In order to apply the recursive partitioning algorithms to such a large database, computational efficiency becomes particularly challenging. In this article, we propose a multivariate exponential survival tree procedure. It splits data using the score test statistic derived from a parametric exponential frailty model, which allows for fast evaluation of splits. We then adopt the goodness-of-split pruning algorithm of LeBlanc and Crowley (1993) to determine the optimal tree size. In addition, variable importance rankings are established using a novel random forest algorithm similar to Breiman (2001). We note that (1) the proposed tree method can be viewed as a multivariate extension of the exponential survival trees for independent failure time data studied by Davis and Anderson (1989), with dependence among teeth from the same subject accouted for by a frailty term; (2) the semi-parametric frailty model based tree method by Su and Fan (2004) generally does not work for tooth loss data because such data typically contain many identical censoring times and the frailty model estimation encounters convergence problems; (3) it is the fast computation provided by the parametric multivariate exponential approach that allows us to run the random forest algorithm on a large data set.

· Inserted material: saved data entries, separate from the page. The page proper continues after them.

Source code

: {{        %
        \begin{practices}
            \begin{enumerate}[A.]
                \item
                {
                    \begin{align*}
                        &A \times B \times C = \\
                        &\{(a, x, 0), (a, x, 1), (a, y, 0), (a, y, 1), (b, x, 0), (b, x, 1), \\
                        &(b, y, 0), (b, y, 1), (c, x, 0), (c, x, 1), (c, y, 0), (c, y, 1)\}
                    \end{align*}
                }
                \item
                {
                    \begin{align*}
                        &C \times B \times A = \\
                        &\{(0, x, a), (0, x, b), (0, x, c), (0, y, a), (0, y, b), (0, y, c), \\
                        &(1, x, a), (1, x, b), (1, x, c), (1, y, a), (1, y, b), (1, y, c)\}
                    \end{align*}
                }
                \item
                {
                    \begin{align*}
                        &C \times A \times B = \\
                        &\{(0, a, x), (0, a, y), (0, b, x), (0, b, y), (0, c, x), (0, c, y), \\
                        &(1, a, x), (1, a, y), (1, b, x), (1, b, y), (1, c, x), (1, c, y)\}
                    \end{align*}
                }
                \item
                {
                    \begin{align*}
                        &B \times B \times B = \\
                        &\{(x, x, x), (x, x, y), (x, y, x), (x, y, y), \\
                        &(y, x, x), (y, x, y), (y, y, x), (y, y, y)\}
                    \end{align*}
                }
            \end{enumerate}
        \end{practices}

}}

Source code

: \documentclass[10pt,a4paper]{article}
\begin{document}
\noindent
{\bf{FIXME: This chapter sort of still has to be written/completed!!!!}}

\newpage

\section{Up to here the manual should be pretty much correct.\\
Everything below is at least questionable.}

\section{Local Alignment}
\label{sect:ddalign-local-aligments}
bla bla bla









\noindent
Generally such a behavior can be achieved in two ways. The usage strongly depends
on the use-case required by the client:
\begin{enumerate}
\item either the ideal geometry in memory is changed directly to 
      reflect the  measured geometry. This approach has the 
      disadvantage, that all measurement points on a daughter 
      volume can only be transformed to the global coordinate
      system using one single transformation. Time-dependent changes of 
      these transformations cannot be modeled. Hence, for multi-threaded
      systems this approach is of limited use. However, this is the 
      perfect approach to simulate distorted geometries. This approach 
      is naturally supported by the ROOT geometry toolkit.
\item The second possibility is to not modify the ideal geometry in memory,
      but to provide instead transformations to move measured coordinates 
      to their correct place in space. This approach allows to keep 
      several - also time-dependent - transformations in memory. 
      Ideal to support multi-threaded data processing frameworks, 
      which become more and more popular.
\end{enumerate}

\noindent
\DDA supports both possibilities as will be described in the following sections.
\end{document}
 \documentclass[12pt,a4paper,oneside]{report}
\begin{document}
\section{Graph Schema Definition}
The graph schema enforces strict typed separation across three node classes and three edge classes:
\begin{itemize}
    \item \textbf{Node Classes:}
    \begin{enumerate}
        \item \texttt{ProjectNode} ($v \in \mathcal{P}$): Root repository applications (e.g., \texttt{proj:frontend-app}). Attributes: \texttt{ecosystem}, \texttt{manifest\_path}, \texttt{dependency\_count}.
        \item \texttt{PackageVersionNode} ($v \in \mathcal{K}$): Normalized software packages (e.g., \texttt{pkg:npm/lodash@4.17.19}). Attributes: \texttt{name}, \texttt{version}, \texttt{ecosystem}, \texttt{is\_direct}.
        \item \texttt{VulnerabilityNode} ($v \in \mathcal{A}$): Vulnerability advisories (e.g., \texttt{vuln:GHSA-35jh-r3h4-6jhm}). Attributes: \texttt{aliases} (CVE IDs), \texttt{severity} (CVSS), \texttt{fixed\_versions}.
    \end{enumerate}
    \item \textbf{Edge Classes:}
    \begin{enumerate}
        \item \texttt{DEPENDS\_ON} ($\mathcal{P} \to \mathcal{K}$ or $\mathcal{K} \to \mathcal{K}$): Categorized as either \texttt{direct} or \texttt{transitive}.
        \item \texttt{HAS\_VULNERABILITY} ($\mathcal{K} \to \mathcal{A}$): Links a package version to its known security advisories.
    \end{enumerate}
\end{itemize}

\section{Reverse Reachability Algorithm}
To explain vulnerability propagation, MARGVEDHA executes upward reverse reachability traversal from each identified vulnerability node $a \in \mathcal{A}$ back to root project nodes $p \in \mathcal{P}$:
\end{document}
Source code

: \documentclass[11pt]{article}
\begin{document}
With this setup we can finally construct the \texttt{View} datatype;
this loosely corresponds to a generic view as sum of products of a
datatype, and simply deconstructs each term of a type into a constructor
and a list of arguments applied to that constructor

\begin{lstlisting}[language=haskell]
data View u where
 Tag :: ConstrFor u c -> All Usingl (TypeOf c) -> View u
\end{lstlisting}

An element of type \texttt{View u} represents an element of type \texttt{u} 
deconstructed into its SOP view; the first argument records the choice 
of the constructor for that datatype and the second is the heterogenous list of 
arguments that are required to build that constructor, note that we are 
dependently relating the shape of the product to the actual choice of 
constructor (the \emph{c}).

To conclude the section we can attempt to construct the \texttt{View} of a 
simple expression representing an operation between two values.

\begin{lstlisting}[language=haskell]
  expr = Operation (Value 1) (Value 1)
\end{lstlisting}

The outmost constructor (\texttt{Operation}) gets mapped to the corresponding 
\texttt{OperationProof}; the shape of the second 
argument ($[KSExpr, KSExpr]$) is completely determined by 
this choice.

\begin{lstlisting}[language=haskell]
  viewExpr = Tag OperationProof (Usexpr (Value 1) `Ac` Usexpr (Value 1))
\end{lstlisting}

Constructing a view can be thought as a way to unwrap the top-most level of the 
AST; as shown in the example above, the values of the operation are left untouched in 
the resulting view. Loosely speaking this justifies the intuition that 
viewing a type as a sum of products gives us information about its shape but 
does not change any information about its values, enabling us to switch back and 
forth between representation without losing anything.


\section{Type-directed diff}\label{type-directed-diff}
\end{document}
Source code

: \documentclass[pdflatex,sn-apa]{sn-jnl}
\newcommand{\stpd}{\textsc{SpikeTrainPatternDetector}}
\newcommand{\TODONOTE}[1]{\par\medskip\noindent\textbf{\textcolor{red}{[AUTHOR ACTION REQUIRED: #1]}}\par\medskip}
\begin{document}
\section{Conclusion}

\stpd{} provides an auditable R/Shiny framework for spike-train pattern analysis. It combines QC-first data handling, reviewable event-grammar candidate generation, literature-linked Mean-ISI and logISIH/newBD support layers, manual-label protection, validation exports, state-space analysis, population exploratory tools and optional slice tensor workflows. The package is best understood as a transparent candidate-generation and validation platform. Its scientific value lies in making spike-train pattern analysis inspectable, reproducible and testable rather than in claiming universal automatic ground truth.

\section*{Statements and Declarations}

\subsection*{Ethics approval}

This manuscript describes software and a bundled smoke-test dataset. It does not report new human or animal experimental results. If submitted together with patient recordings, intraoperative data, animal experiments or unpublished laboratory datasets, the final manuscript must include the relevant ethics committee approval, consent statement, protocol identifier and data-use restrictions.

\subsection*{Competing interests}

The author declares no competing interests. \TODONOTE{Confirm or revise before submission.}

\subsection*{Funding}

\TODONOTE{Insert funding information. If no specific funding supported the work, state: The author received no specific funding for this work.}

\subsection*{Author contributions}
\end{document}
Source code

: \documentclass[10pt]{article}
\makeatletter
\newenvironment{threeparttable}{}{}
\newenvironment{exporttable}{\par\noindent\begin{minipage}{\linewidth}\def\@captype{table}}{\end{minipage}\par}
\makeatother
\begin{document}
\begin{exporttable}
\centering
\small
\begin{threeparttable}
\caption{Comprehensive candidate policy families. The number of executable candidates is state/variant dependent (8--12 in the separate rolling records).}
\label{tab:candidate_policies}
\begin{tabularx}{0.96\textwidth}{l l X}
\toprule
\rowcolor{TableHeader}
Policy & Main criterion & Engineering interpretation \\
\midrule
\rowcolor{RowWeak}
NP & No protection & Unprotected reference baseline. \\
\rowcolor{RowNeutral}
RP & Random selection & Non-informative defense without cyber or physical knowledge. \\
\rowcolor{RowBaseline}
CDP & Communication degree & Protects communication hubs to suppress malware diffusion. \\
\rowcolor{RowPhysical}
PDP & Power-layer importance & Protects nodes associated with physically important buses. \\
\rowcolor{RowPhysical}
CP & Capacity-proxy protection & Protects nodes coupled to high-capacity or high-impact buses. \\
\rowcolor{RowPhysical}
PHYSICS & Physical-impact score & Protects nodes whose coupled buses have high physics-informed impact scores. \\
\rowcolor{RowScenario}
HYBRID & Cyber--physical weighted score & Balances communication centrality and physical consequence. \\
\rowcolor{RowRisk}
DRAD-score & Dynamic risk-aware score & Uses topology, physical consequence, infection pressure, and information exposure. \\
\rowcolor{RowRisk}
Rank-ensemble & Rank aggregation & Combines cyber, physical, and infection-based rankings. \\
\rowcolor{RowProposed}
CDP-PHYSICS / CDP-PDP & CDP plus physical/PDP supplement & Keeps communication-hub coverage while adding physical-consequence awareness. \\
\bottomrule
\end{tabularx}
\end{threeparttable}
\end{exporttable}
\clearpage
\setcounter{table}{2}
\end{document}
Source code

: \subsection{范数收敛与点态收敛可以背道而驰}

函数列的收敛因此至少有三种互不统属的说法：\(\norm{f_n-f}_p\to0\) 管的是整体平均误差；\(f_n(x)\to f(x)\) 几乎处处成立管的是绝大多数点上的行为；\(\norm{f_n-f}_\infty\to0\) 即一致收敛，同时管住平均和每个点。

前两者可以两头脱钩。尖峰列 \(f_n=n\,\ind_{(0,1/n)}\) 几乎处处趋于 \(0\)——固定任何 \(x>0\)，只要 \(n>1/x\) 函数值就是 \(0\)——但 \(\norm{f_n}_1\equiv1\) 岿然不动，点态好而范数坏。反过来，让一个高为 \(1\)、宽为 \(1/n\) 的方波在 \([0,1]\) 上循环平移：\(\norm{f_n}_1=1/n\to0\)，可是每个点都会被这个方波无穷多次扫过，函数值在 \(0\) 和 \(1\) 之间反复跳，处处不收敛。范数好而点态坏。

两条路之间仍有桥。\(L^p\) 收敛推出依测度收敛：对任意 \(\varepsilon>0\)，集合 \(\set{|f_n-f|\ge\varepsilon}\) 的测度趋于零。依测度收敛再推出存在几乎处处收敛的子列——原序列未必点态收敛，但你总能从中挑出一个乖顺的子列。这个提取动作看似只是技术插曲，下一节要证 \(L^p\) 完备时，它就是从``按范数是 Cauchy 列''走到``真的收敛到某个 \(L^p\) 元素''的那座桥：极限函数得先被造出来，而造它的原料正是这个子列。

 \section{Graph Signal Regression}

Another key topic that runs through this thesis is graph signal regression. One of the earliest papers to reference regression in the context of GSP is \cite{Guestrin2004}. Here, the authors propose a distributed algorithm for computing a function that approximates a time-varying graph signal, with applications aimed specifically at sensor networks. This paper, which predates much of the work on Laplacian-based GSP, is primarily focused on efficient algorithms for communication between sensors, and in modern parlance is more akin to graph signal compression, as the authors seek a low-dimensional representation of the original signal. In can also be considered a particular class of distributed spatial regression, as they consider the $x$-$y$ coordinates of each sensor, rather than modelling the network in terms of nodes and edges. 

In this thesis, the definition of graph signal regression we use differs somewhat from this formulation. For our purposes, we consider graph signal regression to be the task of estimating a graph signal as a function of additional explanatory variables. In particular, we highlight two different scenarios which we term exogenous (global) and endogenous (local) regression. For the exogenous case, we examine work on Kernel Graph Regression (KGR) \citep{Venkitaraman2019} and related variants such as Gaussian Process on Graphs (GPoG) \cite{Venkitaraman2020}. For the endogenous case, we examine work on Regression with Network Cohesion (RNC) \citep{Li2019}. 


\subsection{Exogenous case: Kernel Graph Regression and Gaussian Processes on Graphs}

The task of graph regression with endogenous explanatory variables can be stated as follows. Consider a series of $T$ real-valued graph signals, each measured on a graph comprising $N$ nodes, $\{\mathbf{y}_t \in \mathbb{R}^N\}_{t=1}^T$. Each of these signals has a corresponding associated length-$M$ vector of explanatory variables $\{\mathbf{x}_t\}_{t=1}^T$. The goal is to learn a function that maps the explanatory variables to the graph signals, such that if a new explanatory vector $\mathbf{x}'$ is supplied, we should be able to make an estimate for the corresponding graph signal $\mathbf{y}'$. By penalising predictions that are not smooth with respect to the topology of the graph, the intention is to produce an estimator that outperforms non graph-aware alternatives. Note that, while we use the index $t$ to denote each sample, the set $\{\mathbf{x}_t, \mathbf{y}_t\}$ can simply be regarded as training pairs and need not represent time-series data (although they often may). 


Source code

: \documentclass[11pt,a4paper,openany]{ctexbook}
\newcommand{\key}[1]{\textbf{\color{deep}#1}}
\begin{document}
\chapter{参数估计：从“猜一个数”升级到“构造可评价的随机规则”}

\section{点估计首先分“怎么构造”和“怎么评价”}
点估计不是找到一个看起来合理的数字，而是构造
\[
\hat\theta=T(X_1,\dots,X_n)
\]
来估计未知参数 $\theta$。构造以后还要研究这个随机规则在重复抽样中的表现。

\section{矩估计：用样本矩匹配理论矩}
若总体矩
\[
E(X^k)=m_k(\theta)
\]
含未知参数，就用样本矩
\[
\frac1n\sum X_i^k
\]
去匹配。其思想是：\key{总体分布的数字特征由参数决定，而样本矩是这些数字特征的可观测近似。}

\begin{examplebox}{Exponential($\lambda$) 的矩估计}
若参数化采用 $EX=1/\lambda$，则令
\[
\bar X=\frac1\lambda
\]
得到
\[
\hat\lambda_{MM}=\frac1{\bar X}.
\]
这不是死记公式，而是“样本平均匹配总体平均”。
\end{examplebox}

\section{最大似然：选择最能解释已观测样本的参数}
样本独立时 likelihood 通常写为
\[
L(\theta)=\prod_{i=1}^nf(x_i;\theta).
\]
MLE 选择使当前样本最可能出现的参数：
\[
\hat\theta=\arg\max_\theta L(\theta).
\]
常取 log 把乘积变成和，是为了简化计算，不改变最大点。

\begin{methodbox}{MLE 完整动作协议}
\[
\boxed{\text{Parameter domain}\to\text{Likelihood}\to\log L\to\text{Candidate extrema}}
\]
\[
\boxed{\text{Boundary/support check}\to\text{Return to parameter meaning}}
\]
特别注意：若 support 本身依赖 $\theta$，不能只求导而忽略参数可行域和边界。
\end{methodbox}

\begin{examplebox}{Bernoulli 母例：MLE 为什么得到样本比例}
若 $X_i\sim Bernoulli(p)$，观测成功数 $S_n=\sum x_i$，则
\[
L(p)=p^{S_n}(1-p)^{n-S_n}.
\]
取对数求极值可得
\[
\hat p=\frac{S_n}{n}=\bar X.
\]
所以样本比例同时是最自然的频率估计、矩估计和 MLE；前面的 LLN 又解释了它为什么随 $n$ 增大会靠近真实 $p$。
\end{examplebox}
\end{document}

The remainder of the paper is organized as follows. In Section 2, the proposed tree and random forest procedures are presented in detail. Section 3 contains simulation studies designed for assessing the multivariate exponential survival tree method and the related variable importance method. In Section 4, we apply the proposed tree and random forest procedures to the analysis of the DLS data set for developing rules for assignment of tooth prognosis and for establishing variable importance rankings for tooth loss. Section 5 concludes the paper with a brief discussion. The interested reader may contact Xiaogang Su (xiaosu@mail.ucf.edu) or Juanjuan Fan (jjfan@sciences.sdsu.edu) for the R programs developed for this paper.

2. The Tree Procedure

Suppose that there are n units (i.e., subjects) in the data, with the ith unit containing K_i failure times (i.e., teeth). Let F_ik be the underlying failure time for the kth member of the ith unit and let C_ik be the corresponding underlying censoring time. The data thus consist of {(X_ik, Δ_ik, Z_ik): i = 1, 2,…, n; k = 1, 2,…, K_i}, where X_ik = min(F_ik, C_ik) is the observed follow-up time; Δ_ik = I(F_ik ≤ C_ik) is the failure indicator, which is 1 if F_ik ≤ C_ik and 0 otherwise; and Z_ik ∈ ℛ^p denotes the p-dimensional covariate vector associated with the kth member of the ith unit. The failure times from the same unit are likely to be correlated. In order to ensure identifiability, we assume that the failure time vector (F_i1,…, F_iKi)′ is independent of the censoring time vector (C_i1,…, C_iKi)′ conditional on the covariate vector ${({\mathbf{Z}}_{i1}^{\prime },\dots ,{\mathbf{Z}}_{i{K}_i}^{\prime })}^{\prime }$ for i = 1,…, n.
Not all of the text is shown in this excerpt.